Mood related/psychologically relevant symptoms:
- Short-term memory loss
- Perceptual changes
- Hypersensitivity to noise or light
- Panic attacks
- Drug cravings
- Tingling sensation in limbs
- Involuntary movements
- Lack of appetite
- Seizures or convulsions
- Abdominal cramps
In addition to these possible withdrawal symptoms, in some instances, a recovering person will develop a condition known as post-acute withdrawal syndrome (PAWS). On the first day of withdrawal from Ativan, or even after the first week or two, recovering individuals may not know that they are experiencing PAWS. Typically, the early withdrawal symptoms (such as any listed above) will merge into more persistent ones that can last for months. From a clinical standpoint, these long-term symptoms are not considered to be symptoms of withdrawal per se, but rather the after effects of having abused Ativan or other benzodiazepines on a long-term basis.
PAWS, as it relates to benzodiazepine abuse and recovery, can include the following symptoms: anxiety, tinnitus, depression, tingling and/or numbness in limbs, motor-related problems (e.g., tremors, muscle tension, and muscle jerking), and gastrointestinal symptoms, including the stomach being distended by gas, cramping, and food intolerances. Although the exact timeline of PAWS depends on the affected individual, it is important to bear in mind that these prolonged symptoms will eventually subside in response to appropriate medical attention and care.

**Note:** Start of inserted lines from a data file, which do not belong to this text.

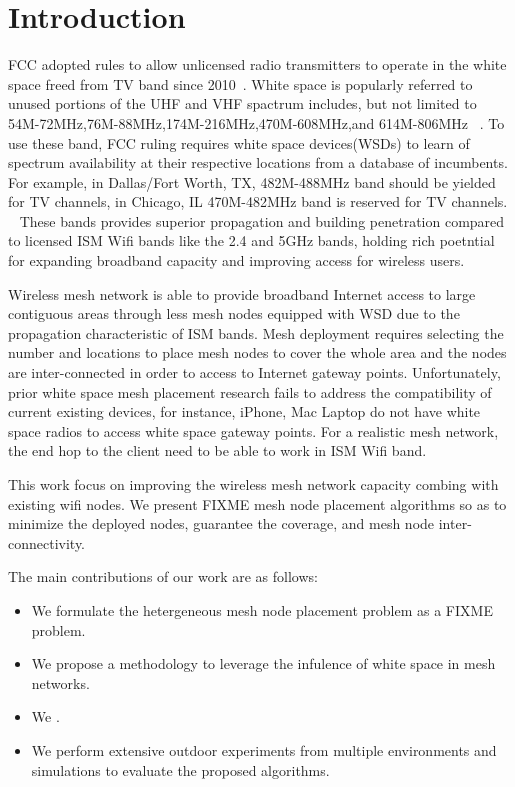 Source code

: 
\section{Introduction}
\label{sec:introduction}

FCC adopted rules to allow unlicensed radio transmitters to operate in the white space freed from TV band since 2010~\cite{fccwhitespace}. White space is popularly referred to unused portions of the UHF and VHF spactrum includes, but not limited to 54M-72MHz,76M-88MHz,174M-216MHz,470M-608MHz,and 614M-806MHz ~\cite{whitespacewiki}.
To use these band, FCC ruling requires white space devices(WSDs) to learn of spectrum availability at their respective locations from a database of incumbents. For example, in Dallas/Fort Worth, TX, 482M-488MHz band should be yielded for TV channels, in Chicago, IL 470M-482MHz band is reserved for TV channels. ~\cite{boradband}
 These bands provides superior propagation and building penetration compared to licensed ISM Wifi bands like the 2.4 and 5GHz bands, holding rich poetntial for expanding broadband capacity and improving access for wireless users.

Wireless mesh network is able to provide broadband Internet access to large contiguous areas through less mesh nodes equipped with WSD due to the propagation characteristic of ISM bands. 
Mesh deployment requires selecting the number and locations to place mesh nodes to cover the whole area and the nodes are inter-connected in order to access to Internet gateway points.
Unfortunately, prior white space mesh placement research fails to address the compatibility of current existing devices, for instance, iPhone, Mac Laptop do not have white space radios to access white space gateway points. For a realistic mesh network, the end hop to the client need to be able to work in ISM Wifi band. 

This work focus on improving the wireless mesh network capacity combing with existing wifi nodes.
We present FIXME mesh node placement algorithms so as to minimize the deployed nodes, guarantee the coverage, and mesh node inter-connectivity.


% 

% 
The main contributions of our work are as follows:
\begin{itemize}
\item We formulate the hetergeneous mesh node placement problem as a FIXME problem.  

\item We propose a methodology to leverage the infulence of white space in mesh networks.

\item We .

\item We perform extensive outdoor experiments from multiple environments and simulations to evaluate the proposed algorithms.


\end{itemize}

About Tapering off Ativan during Medical Detox
As explained, the tapering process is tailored to each recovering person’s specific needs. As tapering is the main medical approach to ensuring safety in the Ativan withdrawal process, the following facts and informational points are insightful:
- The detoxification process should be consistent and modified, over the course of the treatment, to respond to the recovering person’s needs as they progress and change. There is no one-size-fits-all approach to tapering off Ativan.
- Some research indicates that a faster detoxification process can contribute to relapse. Individuals in recovery are best advised to expect a timeframe for tapering off the drug that best promotes long-term abstinence. This will vary from person to person.
- The medical detox process should be supported with therapy and other addiction recovery services.